**TO DO**
Could you copy exactly the lines from the start of the records through the one containing "- **[AWS CLI", both included, and leave out the pictures?
════════
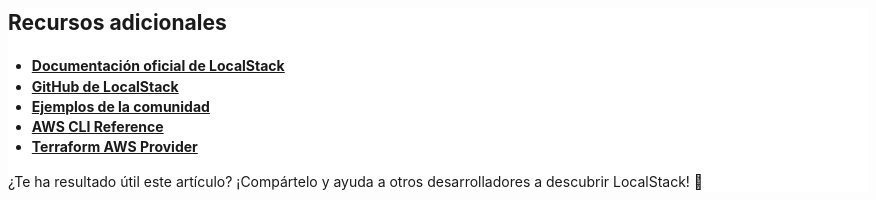 
## Recursos adicionales

- **[Documentación oficial de LocalStack](https://docs.localstack.cloud/)**
- **[GitHub de LocalStack](https://github.com/localstack/localstack)**
- **[Ejemplos de la comunidad](https://github.com/localstack/localstack/tree/master/doc/example)**
- **[AWS CLI Reference](https://docs.aws.amazon.com/cli/latest/reference/)**
- **[Terraform AWS Provider](https://registry.terraform.io/providers/hashicorp/aws/latest/docs)**

¿Te ha resultado útil este artículo? ¡Compártelo y ayuda a otros desarrolladores a descubrir LocalStack! 🚀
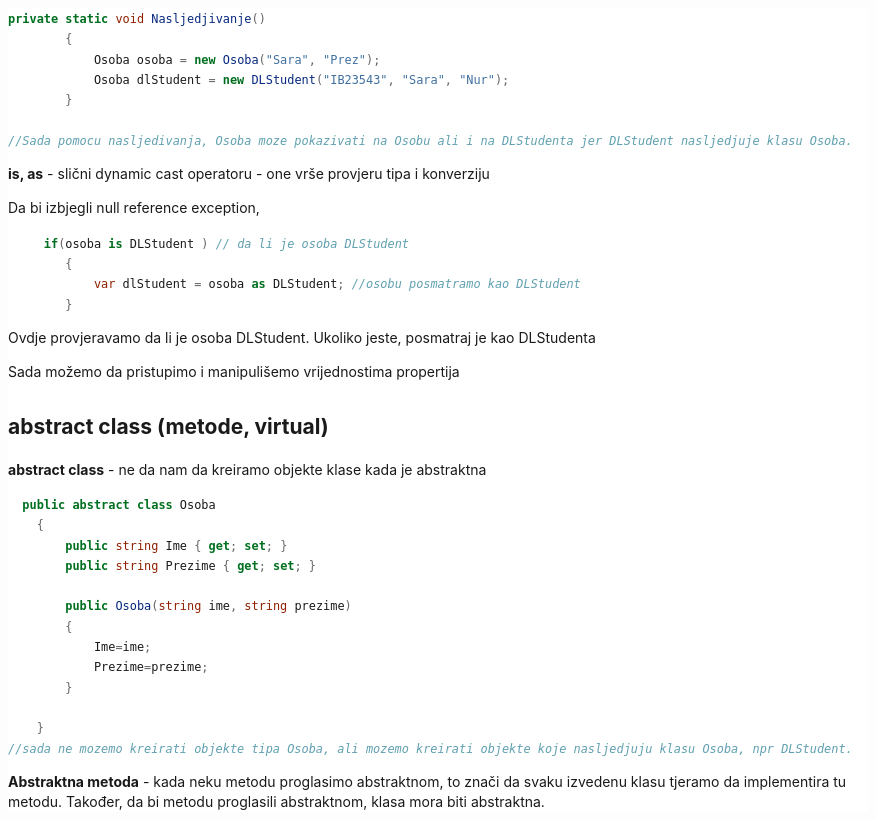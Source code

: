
 ```c#
private static void Nasljedjivanje()
        {
            Osoba osoba = new Osoba("Sara", "Prez");
            Osoba dlStudent = new DLStudent("IB23543", "Sara", "Nur");
        }

//Sada pomocu nasljedivanja, Osoba moze pokazivati na Osobu ali i na DLStudenta jer DLStudent nasljedjuje klasu Osoba. 
```



**is, as** - slični dynamic cast operatoru - one vrše provjeru tipa i konverziju 

Da bi izbjegli null reference exception, 

```C#
     if(osoba is DLStudent ) // da li je osoba DLStudent 
     	{
            var dlStudent = osoba as DLStudent; //osobu posmatramo kao DLStudent
        }
```

Ovdje provjeravamo da li je osoba DLStudent. Ukoliko jeste, posmatraj je kao DLStudenta

Sada možemo da pristupimo i manipulišemo vrijednostima propertija 



## abstract class (metode, virtual)

**abstract class** - ne da nam da kreiramo objekte klase kada je abstraktna 

```c#
  public abstract class Osoba
    {
        public string Ime { get; set; }
        public string Prezime { get; set; }

        public Osoba(string ime, string prezime)
        {
            Ime=ime;
            Prezime=prezime;
        }

    }
//sada ne mozemo kreirati objekte tipa Osoba, ali mozemo kreirati objekte koje nasljedjuju klasu Osoba, npr DLStudent. 
```



**Abstraktna metoda** - kada neku metodu proglasimo abstraktnom, to znači da svaku izvedenu klasu tjeramo da implementira tu metodu. Također, da bi metodu proglasili abstraktnom, klasa mora biti abstraktna. 


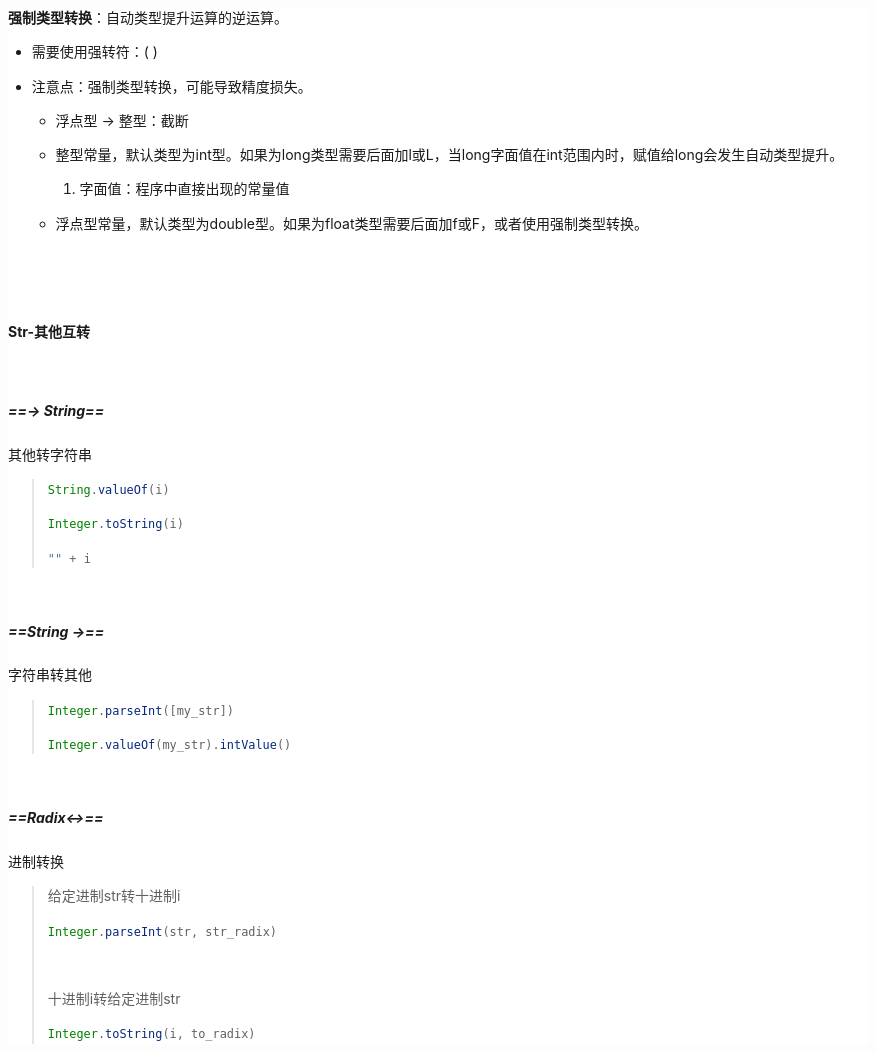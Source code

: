 **强制类型转换**：自动类型提升运算的逆运算。

* 需要使用强转符：( )
* 注意点：强制类型转换，可能导致精度损失。

  * 浮点型 -> 整型：截断
  * 整型常量，默认类型为int型。如果为long类型需要后面加l或L，当long字面值在int范围内时，赋值给long会发生自动类型提升。

    1. 字面值：程序中直接出现的常量值
  * 浮点型常量，默认类型为double型。如果为float类型需要后面加f或F，或者使用强制类型转换。

‍

‍

#### Str-其他互转

‍

##### ==-&gt; String==

其他转字符串

> ```java
> String.valueOf(i)
> ```
>
> ```java
> Integer.toString(i)
> ```
>
> ```java
> "" + i
> ```

‍

##### ==String -&gt;==

字符串转其他

> ```java
> Integer.parseInt([my_str])
> ```
>
> ```java
> Integer.valueOf(my_str).intValue()
> ```

‍

##### ==Radix&lt;-&gt;==

进制转换

> 给定进制str转十进制i
>
> ```java
> Integer.parseInt(str, str_radix)
> ```
>
> ‍
>
> 十进制i转给定进制str
>
> ```java
> Integer.toString(i, to_radix)
> ```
════════
**RESPONSE AREA**
## Recursos adicionales

- **[Documentación oficial de LocalStack](https://docs.localstack.cloud/)**
- **[GitHub de LocalStack](https://github.com/localstack/localstack)**
- **[Ejemplos de la comunidad](https://github.com/localstack/localstack/tree/master/doc/example)**
- **[AWS CLI Reference](https://docs.aws.amazon.com/cli/latest/reference/)**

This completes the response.